Some years ago, my first Buddhist teacher got permission for me to do a retreat in Korea that is usually attended only by monks. I was the only layperson there, an American at that, and we took a vow not to move while sitting. There was a great deal of ego involved. I felt as if I were sitting there holding the flag. The official American meditator of the Olympic games.
At the beginning of one morning sitting, after the first minute or so, I was bitten by a mosquito. This is a rather ordinary event, but it marked a major turning point in my practice. I am actually deeply grateful to that Korean mosquito. She was just doing her job, of course. She was being a mosquito. But the bite really started to itch. I didn’t think I could stand it. There I sat, with 58 minutes between me and the opportunity to scratch.
Right practice, of course, was just to feel the sensation. Forget about mosquitoes, the nature of insect bites, the word itch. Just feel exactly what the sensation is on your skin at that moment. The breath is very helpful in that regard. It helps you stay with the object; it nourishes your mindfulness; it cuts down on unnecessary thinking. You can also become absorbed in the breath to take your mind off the powerful urge to scratch.

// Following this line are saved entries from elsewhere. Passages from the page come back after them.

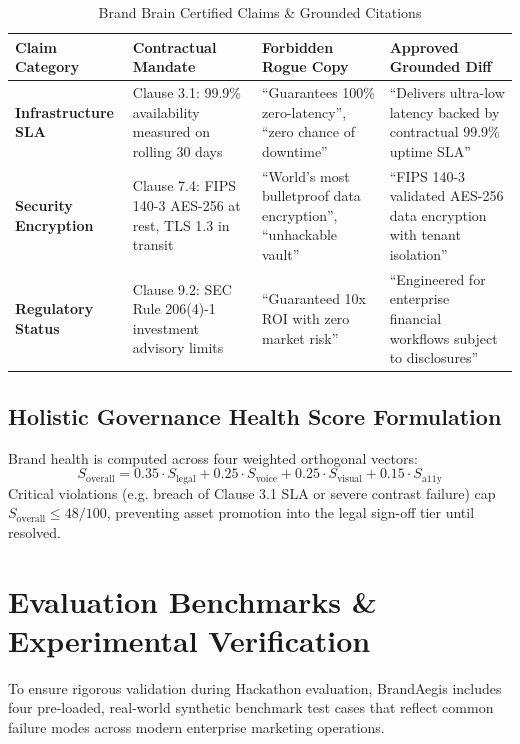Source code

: \documentclass[10pt,a4paper]{article}
\begin{document}
\begin{table}[h]
\centering
\footnotesize
\caption{Brand Brain Certified Claims \& Grounded Citations}\label{tab:claim_registry}
\begin{tabularx}{\textwidth}{p{3.0cm}p{3.4cm}p{4.2cm}X}
\toprule
\textbf{Claim Category} & \textbf{Contractual Mandate} & \textbf{Forbidden Rogue Copy} & \textbf{Approved Grounded Diff} \\
\midrule
\textbf{Infrastructure SLA} & Clause 3.1: 99.9\% availability measured on rolling 30 days & ``Guarantees 100\% zero-latency'', ``zero chance of downtime'' & ``Delivers ultra-low latency backed by contractual 99.9\% uptime SLA'' \\
\addlinespace[0.08cm]
\textbf{Security Encryption} & Clause 7.4: FIPS 140-3 AES-256 at rest, TLS 1.3 in transit & ``World's most bulletproof data encryption'', ``unhackable vault'' & ``FIPS 140-3 validated AES-256 data encryption with tenant isolation'' \\
\addlinespace[0.08cm]
\textbf{Regulatory Status} & Clause 9.2: SEC Rule 206(4)-1 investment advisory limits & ``Guaranteed 10x ROI with zero market risk'' & ``Engineered for enterprise financial workflows subject to disclosures'' \\
\bottomrule
\end{tabularx}
\end{table}

\vspace{-0.3cm}
\subsection{Holistic Governance Health Score Formulation}
Brand health is computed across four weighted orthogonal vectors:
\begin{equation}
S_{\text{overall}} = 0.35 \cdot S_{\text{legal}} + 0.25 \cdot S_{\text{voice}} + 0.25 \cdot S_{\text{visual}} + 0.15 \cdot S_{\text{a11y}}
\end{equation}
Critical violations (e.g. breach of Clause 3.1 SLA or severe contrast failure) cap $S_{\text{overall}} \le 48/100$, preventing asset promotion into the legal sign-off tier until resolved.

\newpage

\section{Evaluation Benchmarks \& Experimental Verification}
To ensure rigorous validation during Hackathon evaluation, BrandAegis includes four pre-loaded, real-world synthetic benchmark test cases that reflect common failure modes across modern enterprise marketing operations.
\end{document}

It’s quite varied, this thing we call a mosquito bite: If you look closely, you see that the itch isn’t one feeling but a whole host of feelings, coming and going. It’s not solid; it’s a process. It grows more intense, then less so, disappears altogether for a few seconds, returns with a vengeance.
Sustained awareness perceives this truth; without awareness, it’s just a solid sheet of itch. Awareness also sees that the itch is impersonal. It comes from nowhere, goes to nowhere. You don’t own it, and it isn’t you. It’s a phenomenon of the natural world. You’re a part of that natural world. It begins to lose its power when you see what it really is.

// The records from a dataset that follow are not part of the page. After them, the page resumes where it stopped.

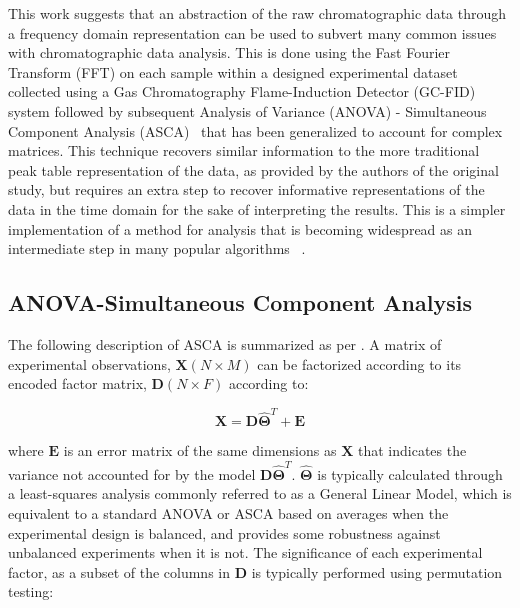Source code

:\documentclass[preprint,12pt]{elsarticle}
\begin{document}
This work suggests that an abstraction of the raw chromatographic data through a frequency domain representation can be used to subvert many common issues with chromatographic data analysis. This is done using the Fast Fourier Transform (FFT) on each sample within a designed experimental dataset collected using a Gas Chromatography Flame-Induction Detector (GC-FID) system followed by subsequent Analysis of Variance (ANOVA) - Simultaneous Component Analysis (ASCA)~\cite{smilde2005anova} that has been generalized to account for complex matrices. This technique recovers similar information to the more traditional peak table representation of the data, as provided by the authors of the original study, but requires an extra step to recover informative representations of the data in the time domain for the sake of interpreting the results. This is a simpler implementation of a method for analysis that is becoming widespread as an intermediate step in many popular algorithms ~\cite{schneide2023shift,schneide2024shift,yu2023parasias}.


\subsection{ANOVA-Simultaneous Component Analysis}

The following description of ASCA is summarized as per \cite{camacho2023permutation}. A matrix of experimental observations, $\mathbf{X} (N \times M)$ can be factorized according to its encoded factor matrix, $\mathbf{D} (N \times F)$ according to:

\begin{equation}
    \mathbf{X} = \mathbf{D} \mathbf{\hat{\Theta}}^T + \mathbf{E}
\end{equation}

\noindent where $\mathbf{E}$ is an error matrix of the same dimensions as $\mathbf{X}$ that indicates the variance not accounted for by the model $\mathbf{D} \mathbf{\hat{\Theta}}^T$. $\mathbf{\hat{\Theta}}$ is typically calculated through a least-squares analysis commonly referred to as a General Linear Model, which is equivalent to a standard ANOVA or ASCA based on averages \cite{smilde2005anova} when the experimental design is balanced, and provides some robustness against unbalanced experiments when it is not. The significance of each experimental factor, as a subset of the columns in $\mathbf{D}$ is typically performed using permutation testing:
\end{document}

But if you lose your mindfulness for even a second, all kinds of thoughts rush in: “Who made this rule about not moving, anyway? Who are they to tell me not to move? I hate this practice. I hate this country. I’m just going to go ahead and scratch. They’ll have to find a way to deal with it….”

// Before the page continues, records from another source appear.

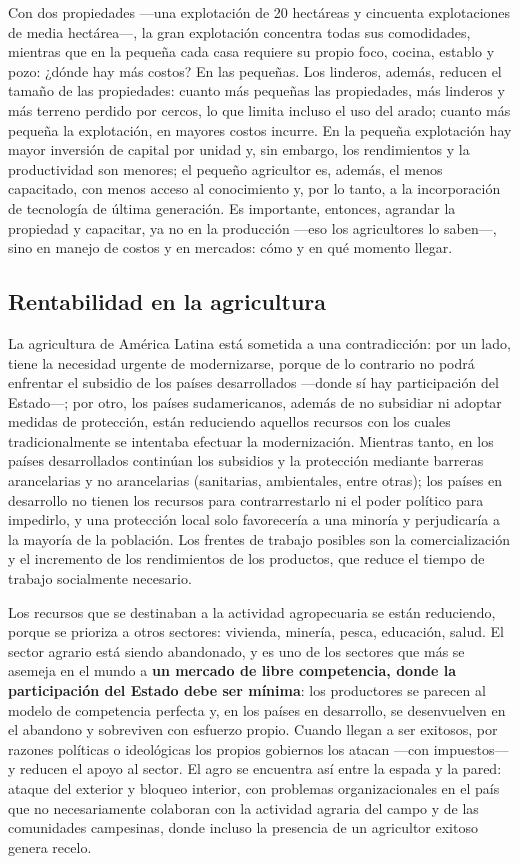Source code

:\documentclass[
  man,
  floatsintext,
  longtable,
  a4paper,
  nolmodern,
  notxfonts,
  notimes,
  12pt,
  colorlinks=true,linkcolor=blue,citecolor=blue,urlcolor=blue]{apa7}
\begin{document}
Con dos propiedades ---una explotación de 20 hectáreas y cincuenta
explotaciones de media hectárea---, la gran explotación concentra todas
sus comodidades, mientras que en la pequeña cada casa requiere su propio
foco, cocina, establo y pozo: ¿dónde hay más costos? En las pequeñas.
Los linderos, además, reducen el tamaño de las propiedades: cuanto más
pequeñas las propiedades, más linderos y más terreno perdido por cercos,
lo que limita incluso el uso del arado; cuanto más pequeña la
explotación, en mayores costos incurre. En la pequeña explotación hay
mayor inversión de capital por unidad y, sin embargo, los rendimientos y
la productividad son menores; el pequeño agricultor es, además, el menos
capacitado, con menos acceso al conocimiento y, por lo tanto, a la
incorporación de tecnología de última generación. Es importante,
entonces, agrandar la propiedad y capacitar, ya no en la producción
---eso los agricultores lo saben---, sino en manejo de costos y en
mercados: cómo y en qué momento llegar.

\subsection{Rentabilidad en la
agricultura}\label{rentabilidad-en-la-agricultura}

La agricultura de América Latina está sometida a una contradicción: por
un lado, tiene la necesidad urgente de modernizarse, porque de lo
contrario no podrá enfrentar el subsidio de los países desarrollados
---donde sí hay participación del Estado---; por otro, los países
sudamericanos, además de no subsidiar ni adoptar medidas de protección,
están reduciendo aquellos recursos con los cuales tradicionalmente se
intentaba efectuar la modernización. Mientras tanto, en los países
desarrollados continúan los subsidios y la protección mediante barreras
arancelarias y no arancelarias (sanitarias, ambientales, entre otras);
los países en desarrollo no tienen los recursos para contrarrestarlo ni
el poder político para impedirlo, y una protección local solo
favorecería a una minoría y perjudicaría a la mayoría de la población.
Los frentes de trabajo posibles son la comercialización y el incremento
de los rendimientos de los productos, que reduce el tiempo de trabajo
socialmente necesario.

Los recursos que se destinaban a la actividad agropecuaria se están
reduciendo, porque se prioriza a otros sectores: vivienda, minería,
pesca, educación, salud. El sector agrario está siendo abandonado, y es
uno de los sectores que más se asemeja en el mundo a \textbf{un mercado
de libre competencia, donde la participación del Estado debe ser
mínima}: los productores se parecen al modelo de competencia perfecta y,
en los países en desarrollo, se desenvuelven en el abandono y sobreviven
con esfuerzo propio. Cuando llegan a ser exitosos, por razones políticas
o ideológicas los propios gobiernos los atacan ---con impuestos--- y
reducen el apoyo al sector. El agro se encuentra así entre la espada y
la pared: ataque del exterior y bloqueo interior, con problemas
organizacionales en el país que no necesariamente colaboran con la
actividad agraria del campo y de las comunidades campesinas, donde
incluso la presencia de un agricultor exitoso genera recelo.
\end{document}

Those thoughts kept rushing in for me—it was a difficult morning—and at some point I had a major realization. I was a highly educated man, had been a college professor; I’d read a great many books, even dharma books, but I was making this itch into one of the worst catastrophes in human history. Imagine what my mind would have done with a more serious problem!
If you go back to the original feeling, as I did when I was mindful, it still isn’t pleasant: nobody wants to itch. But you eliminate an enormous amount of suffering by concentrating on the suffering that is actually present instead of creating more with your thinking. It is the difference between discomfort and torment.